From: Johnny Billquist <bqt at softjar.se>
I seem to remember having read that they were parity
for each byte, but
looking at a Unibus spec now (from 1979), it seems PB is actually
indicating a parity error, while PA is reserved for future use.
OK I had PA and PB reversed, but, exactly. I don't know if that means
PA/PB had a slightly different meaning in the early days when the parity
controller was outboard of the core stacks (in that case I'd think you
couldn't mix old and new hardware, which doesn't seem to be a problem),
or else they changed the spec before the hardware hit the streets and
everything is fine (which sounds more like it).
And the
slave are expected to generate these signals, and the master is expected
to check them, so I guess the DEUNA/DELUA should generate/check them, if
it is a proper Unibus citizen. Which could make life in a KS interesting...

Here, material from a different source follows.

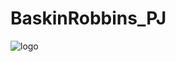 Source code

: # BaskinRobbins_PJ

![logo](https://github.com/user-attachments/assets/8655eb6e-3304-4a7d-92d4-0ec3e0162e18)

Well, my point is that if it's true that PB is now asserted only on an error
(vs. both being asserted or not depending on the parity of that byte),
then if it *never* gets asserted, everything's fine. Accesses to CSR space
certainly don't check parity so it seems that nothing bad happens if you
don't assert these pins. And I'm thinking the DEUNA/DELUA would stop with
a parity error if it found PB asserted when reading memory with DMA, which
is a good reason to make sure the data structures and buffers you give it
never have the 17th/18th bits set, but otherwise, no sweat. You're giving up
parity checking but the KS10 MMC/MMAs already do ECC and I don't think they
need Unibus masters to be in charge of noticing flaky RAM.